After flirting with the British-translated New English and Revised English Bibles (I’m an Anglophile, remember), I switched to the NRSV in the mid-’90s, in part because I became Methodist, and that was the preferred version for Methodists and other mainline Protestants. It was also the most widely read translation in the world of scholarship, embraced by Protestants and Catholics. It was by far the translation of choice in seminary.
(One thing we all learn in seminary is that Bible translation is as much art as science, and all translations miss the mark in their own ways. In fact, the good ol’ King James is still a very fine translation, but for its archaic language.)

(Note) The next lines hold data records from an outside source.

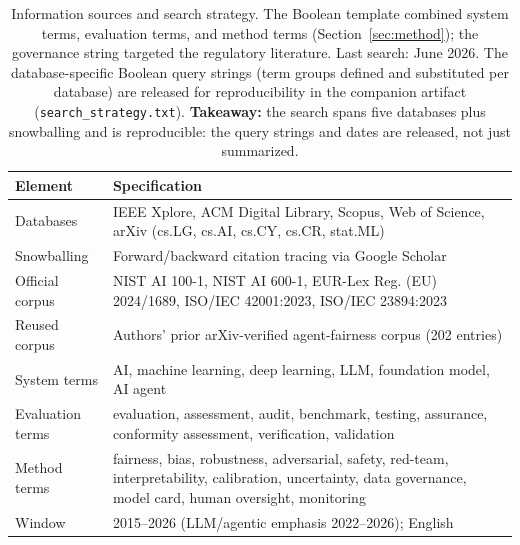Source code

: \begin{table}[!tbp]
\centering
\caption{Information sources and search strategy. The Boolean template combined system
terms, evaluation terms, and method terms (Section~\ref{sec:method}); the governance
string targeted the regulatory literature. Last search: June 2026. The
database-specific Boolean query strings (term groups defined and substituted per database) are
released for reproducibility in the companion artifact
(\texttt{search\_strategy.txt}). \textbf{Takeaway:} the search spans five databases plus
snowballing and is reproducible: the query strings and dates are released, not just
summarized.}
\label{tab:search}
\footnotesize
\begin{tabular}{p{}p{}}
\toprule
Element & Specification\\
\midrule
Databases & IEEE Xplore, ACM Digital Library, Scopus, Web of Science, arXiv (cs.LG, cs.AI, cs.CY, cs.CR, stat.ML)\\
Snowballing & Forward/backward citation tracing via Google Scholar\\
Official corpus & NIST AI 100-1, NIST AI 600-1, EUR-Lex Reg. (EU) 2024/1689, ISO/IEC 42001:2023, ISO/IEC 23894:2023\\
Reused corpus & Authors' prior arXiv-verified agent-fairness corpus (202 entries)\\
System terms & AI, machine learning, deep learning, LLM, foundation model, AI agent\\
Evaluation terms & evaluation, assessment, audit, benchmark, testing, assurance, conformity assessment, verification, validation\\
Method terms & fairness, bias, robustness, adversarial, safety, red-team, interpretability, calibration, uncertainty, data governance, model card, human oversight, monitoring\\
Window & 2015--2026 (LLM/agentic emphasis 2022--2026); English\\
\bottomrule
\end{tabular}
\end{table}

I, like John Wesley, am an evangelical. Happily so! There is, however, a very conservative type of evangelical that rejects the NRSV because it made the decision to use gender-neutral language where it could do so without doing violence to the original Hebrew and Greek texts. When Paul, for example, says “brothers,” and—as even the biggest fundamentalist Christian would agree—is clearly addressing both men and women, the NRSV translates it as “brothers and sisters,” and includes a footnote indicating what the original language literally says. To me, that’s perfectly appropriate. I’m a big fan of footnotes, and the NRSV does a great job of footnoting alternate meanings and conflicting manuscript evidence.
The NRSV does not—I repeat, does not—use gender-inclusive language (and pronouns) for God. I’m sure there’s some ghastly translation out there somewhere that does that, but I would strongly disagree with that!
Now, the newly revised NIV, copyrighted 2011, uses gender-inclusive language to some extent. I’ve only read good things about it (and notice they’re not appending the “Revised” label to it; good for them!). My former denomination, the Southern Baptist Convention, predictably, has an objection to it, and they’ve put that objection in the form of an official resolution. You can read about it here.
I don’t get it. I know that I don’t have to get it since I’m not Baptist anymore, but their resolution does speak to the “larger Christian community,” of which I am certainly a part. My question is, What’s at stake in the question of a limited use of gender-neutral language? Why are some Christians afraid of having a Bible that uses it? No Bible translation, even the most literal, is completely literal. All translations deliberately sacrifice literal-ness for clarity and sense.
Why is this sacrifice inappropriate in the case of gender?